*** Opening of Data section ***
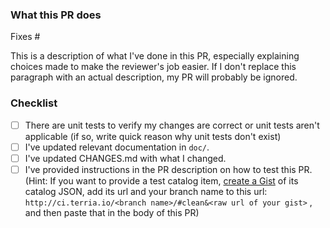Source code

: ### What this PR does

Fixes #<insert issue number here if relevant>

This is a description of what I've done in this PR, especially explaining choices made to make the reviewer's job easier. If I don't replace this paragraph with an actual description, my PR will probably be ignored.

### Checklist

-   [ ] There are unit tests to verify my changes are correct or unit tests aren't applicable (if so, write quick reason why unit tests don't exist)
-   [ ] I've updated relevant documentation in `doc/`.
-   [ ] I've updated CHANGES.md with what I changed.
-   [ ] I've provided instructions in the PR description on how to test this PR. (Hint: If you want to provide a test catalog item, [create a Gist](https://gist.github.com/) of its catalog JSON, add its url and your branch name to this url: `http://ci.terria.io/<branch name>/#clean&<raw url of your gist>` , and then paste that in the body of this PR)
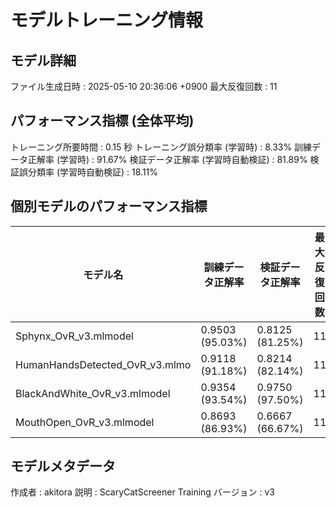 # モデルトレーニング情報

## モデル詳細
ファイル生成日時   : 2025-05-10 20:36:06 +0900
最大反復回数     : 11

## パフォーマンス指標 (全体平均)
トレーニング所要時間              : 0.15 秒
トレーニング誤分類率 (学習時)     : 8.33%
訓練データ正解率 (学習時)         : 91.67%
検証データ正解率 (学習時自動検証) : 81.89%
検証誤分類率 (学習時自動検証)     : 18.11%
## 個別モデルのパフォーマンス指標
| モデル名                        | 訓練データ正解率 | 検証データ正解率 | 最大反復回数 |
|---------------------------------|--------------------|--------------------|--------------|
| Sphynx_OvR_v3.mlmodel          | 0.9503 (95.03%)    | 0.8125 (81.25%)    | 11           |
| HumanHandsDetected_OvR_v3.mlmo | 0.9118 (91.18%)    | 0.8214 (82.14%)    | 11           |
| BlackAndWhite_OvR_v3.mlmodel   | 0.9354 (93.54%)    | 0.9750 (97.50%)    | 11           |
| MouthOpen_OvR_v3.mlmodel       | 0.8693 (86.93%)    | 0.6667 (66.67%)    | 11           |

## モデルメタデータ
作成者            : akitora
説明              : ScaryCatScreener Training
バージョン        : v3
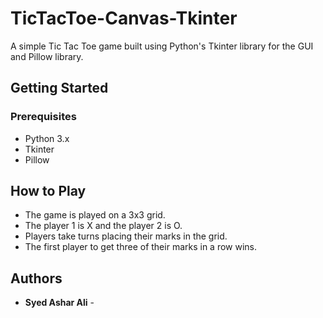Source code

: # TicTacToe-Canvas-Tkinter

A simple Tic Tac Toe game built using Python's Tkinter library for the GUI and Pillow library.

## Getting Started

### Prerequisites

- Python 3.x
- Tkinter
- Pillow

## How to Play
- The game is played on a 3x3 grid.
- The player 1 is X and the player 2 is O.
- Players take turns placing their marks in the grid.
- The first player to get three of their marks in a row wins.

## Authors

* **Syed Ashar Ali** -

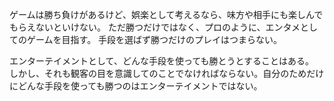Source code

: ゲームは勝ち負けがあるけど、娯楽として考えるなら、味方や相手にも楽しんでもらえないといけない。
ただ勝つだけではなく、プロのように、エンタメとしてのゲームを目指す。
手段を選ばず勝つだけのプレイはつまらない。

エンターテイメントとして、どんな手段を使っても勝とうとすることはある。
しかし、それも観客の目を意識してのことでなければならない。自分のためだけにどんな手段を使っても勝つのはエンターテイメントではない。

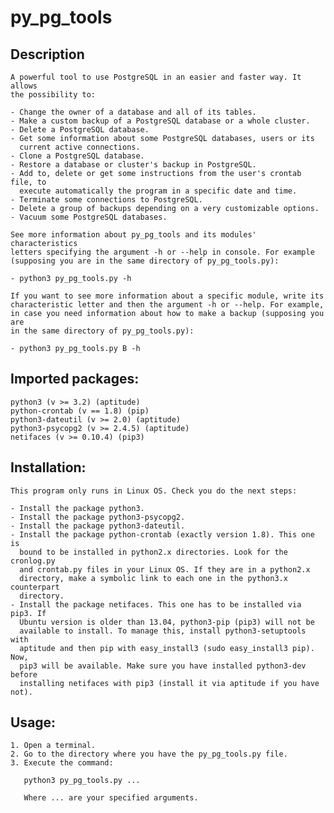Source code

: 
# py_pg_tools

## Description

    A powerful tool to use PostgreSQL in an easier and faster way. It allows
    the possibility to:

    - Change the owner of a database and all of its tables.
    - Make a custom backup of a PostgreSQL database or a whole cluster.
    - Delete a PostgreSQL database.
    - Get some information about some PostgreSQL databases, users or its
      current active connections.
    - Clone a PostgreSQL database.
    - Restore a database or cluster's backup in PostgreSQL.
    - Add to, delete or get some instructions from the user's crontab file, to
      execute automatically the program in a specific date and time.
    - Terminate some connections to PostgreSQL.
    - Delete a group of backups depending on a very customizable options.
    - Vacuum some PostgreSQL databases.

    See more information about py_pg_tools and its modules' characteristics
    letters specifying the argument -h or --help in console. For example
    (supposing you are in the same directory of py_pg_tools.py):

    - python3 py_pg_tools.py -h

    If you want to see more information about a specific module, write its
    characteristic letter and then the argument -h or --help. For example,
    in case you need information about how to make a backup (supposing you are
    in the same directory of py_pg_tools.py):

    - python3 py_pg_tools.py B -h

## Imported packages:

    python3 (v >= 3.2) (aptitude)
    python-crontab (v == 1.8) (pip)
    python3-dateutil (v >= 2.0) (aptitude)
    python3-psycopg2 (v >= 2.4.5) (aptitude)
    netifaces (v >= 0.10.4) (pip3)

## Installation:

    This program only runs in Linux OS. Check you do the next steps:

    - Install the package python3.
    - Install the package python3-psycopg2.
    - Install the package python3-dateutil.
    - Install the package python-crontab (exactly version 1.8). This one is
      bound to be installed in python2.x directories. Look for the cronlog.py
      and crontab.py files in your Linux OS. If they are in a python2.x
      directory, make a symbolic link to each one in the python3.x counterpart
      directory.
    - Install the package netifaces. This one has to be installed via pip3. If
      Ubuntu version is older than 13.04, python3-pip (pip3) will not be
      available to install. To manage this, install python3-setuptools with
      aptitude and then pip with easy_install3 (sudo easy_install3 pip). Now,
      pip3 will be available. Make sure you have installed python3-dev before
      installing netifaces with pip3 (install it via aptitude if you have not).

## Usage:

    1. Open a terminal.
    2. Go to the directory where you have the py_pg_tools.py file.
    3. Execute the command:

       python3 py_pg_tools.py ...

       Where ... are your specified arguments.
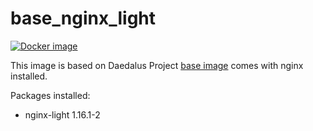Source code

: # base_nginx_light

[![Docker image](https://img.shields.io/badge/docker-latest-blue.svg)](https://hub.docker.com/r/daedalusproject/base_nginx_light)

This image is based on Daedalus Project [base image](/base) comes with nginx installed.

Packages installed:

 * nginx-light 1.16.1-2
*** Close of Data section ***
How to complete this task
Which lines above hold the string "easier"? Please copy all of them.

Written response
This is a description of what I've done in this PR, especially explaining choices made to make the reviewer's job easier. If I don't replace this paragraph with an actual description, my PR will probably be ignored.
    A powerful tool to use PostgreSQL in an easier and faster way. It allows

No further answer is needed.